I was going to get around to writing something up about the Oracle Optimizer in the future, and how it can sometimes choose non-optimal plans for what it thinks are perfectly logical reasons. But suddenly today I find that the optimizer development group inside Oracle have done their own post on this. So I thought I would point you at it as an excellent description of the issues I was going to discuss, and so that you can see that in 11g Oracle have finally got around to addressing a problem caused by previous enhancements to the optimizer.
What I'd add is that I see the nature of the problem of these non-optimal SQL execution plans as being one of the consequences of previous attempts by Oracle to improve performance for the majority of SQL queries. Although most queries have indeed benefited from better and faster execution plans, some have not and have actually got worse between versions of Oracle.

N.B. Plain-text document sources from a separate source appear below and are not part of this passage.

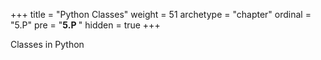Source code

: +++
title = "Python Classes"
weight = 51
archetype = "chapter"
ordinal = "5.P"
pre = "<b>5.P </b>"
hidden = true
+++


Classes in Python
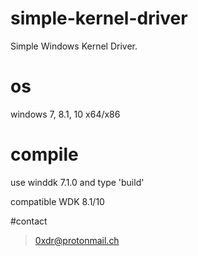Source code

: # simple-kernel-driver
Simple Windows Kernel Driver.

# os
windows 7, 8.1, 10 x64/x86

# compile
use winddk 7.1.0
and type 'build'

compatible WDK 8.1/10

#contact
> 0xdr@protonmail.ch
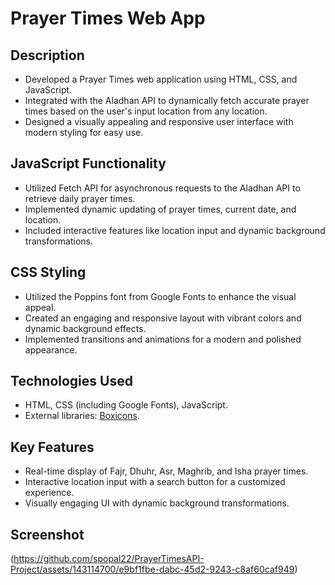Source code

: # Prayer Times Web App

## Description
- Developed a Prayer Times web application using HTML, CSS, and JavaScript.
- Integrated with the Aladhan API to dynamically fetch accurate prayer times based on the user's input location from any location.
- Designed a visually appealing and responsive user interface with modern styling for easy use.

## JavaScript Functionality
- Utilized Fetch API for asynchronous requests to the Aladhan API to retrieve daily prayer times.
- Implemented dynamic updating of prayer times, current date, and location.
- Included interactive features like location input and dynamic background transformations.

## CSS Styling
- Utilized the Poppins font from Google Fonts to enhance the visual appeal.
- Created an engaging and responsive layout with vibrant colors and dynamic background effects.
- Implemented transitions and animations for a modern and polished appearance.

## Technologies Used
- HTML, CSS (including Google Fonts), JavaScript.
- External libraries: [Boxicons](https://boxicons.com/).

## Key Features
- Real-time display of Fajr, Dhuhr, Asr, Maghrib, and Isha prayer times.
- Interactive location input with a search button for a customized experience.
- Visually engaging UI with dynamic background transformations.

## Screenshot
(https://github.com/spopal22/PrayerTimesAPI-Project/assets/143114700/e9bf1fbe-dabc-45d2-9243-c8af60caf949)
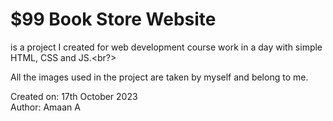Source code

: # $99 Book Store Website
is a project I created for web development course work in a day with simple HTML, CSS and JS.<br?>

All the images used in the project are taken by myself and belong to me.<br>


Created on: 17th October 2023<br>
Author: Amaan A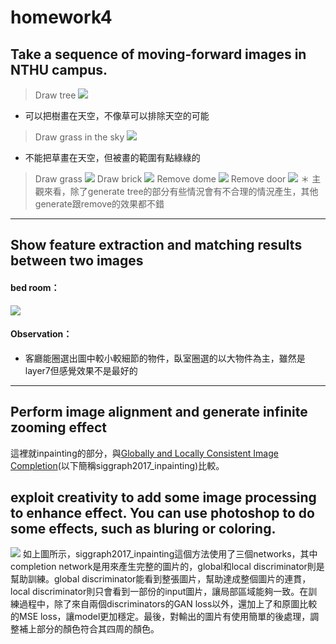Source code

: # homework4

## Take a sequence of moving-forward images in NTHU campus.
> Draw tree
![](https://i.imgur.com/UX1BGAS.jpg)
* 可以把樹畫在天空，不像草可以排除天空的可能
> Draw grass in the sky
![](https://i.imgur.com/zUgg0dh.png)
* 不能把草畫在天空，但被畫的範圍有點綠綠的
> Draw grass
![](https://i.imgur.com/6Tj57A7.png)
> Draw brick
![](https://i.imgur.com/7cgeqAj.png)
> Remove dome
![](https://i.imgur.com/04Hozyq.png)
> Remove door
![](https://i.imgur.com/6qZoC9Y.png)
＊ 主觀來看，除了generate tree的部分有些情況會有不合理的情況產生，其他generate跟remove的效果都不錯
---
## Show feature extraction and matching results between two images
#### bed room：
![](https://i.imgur.com/SHsjrer.png)
#### Observation：
* 客廳能圈選出圖中較小較細節的物件，臥室圈選的以大物件為主，雖然是layer7但感覺效果不是最好的
---
## Perform image alignment and generate infinite zooming effect
這裡就inpainting的部分，與[Globally and Locally Consistent Image Completion](http://iizuka.cs.tsukuba.ac.jp/projects/completion/en/)(以下簡稱siggraph2017_inpainting)比較。

## exploit creativity to add some image processing to enhance effect. You can use photoshop to do some effects, such as bluring or coloring.
![](http://iizuka.cs.tsukuba.ac.jp/projects/completion/images/model_v2.png)
如上圖所示，siggraph2017_inpainting這個方法使用了三個networks，其中completion network是用來產生完整的圖片的，global和local discriminator則是幫助訓練。global discriminator能看到整張圖片，幫助達成整個圖片的連貫，local discriminator則只會看到一部份的input圖片，讓局部區域能夠一致。在訓練過程中，除了來自兩個discriminators的GAN loss以外，還加上了和原圖比較的MSE loss，讓model更加穩定。最後，對輸出的圖片有使用簡單的後處理，調整補上部分的顏色符合其四周的顏色。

Originally there was no Cost Based Optimizer (CBO) and only the Rule Based Optimizer, which was unaware of even things like table sizes. So Oracle added in the CBO and it used some simple data on table sizes and indexes on columns to make better execution decisions. Over time Oracle added more and more features to the CBO to improve the performance of most SQL statements most of the time, and added extra sets of statistics to make more accurate predictions about query execution behaviour. Unfortunately, while the vast majority of queries have indeed benefited from these changes to the way the CBO works, there have always been examples of queries that have suffered and actually got worse. The example given in the post by Oracle is just one. I know of many others.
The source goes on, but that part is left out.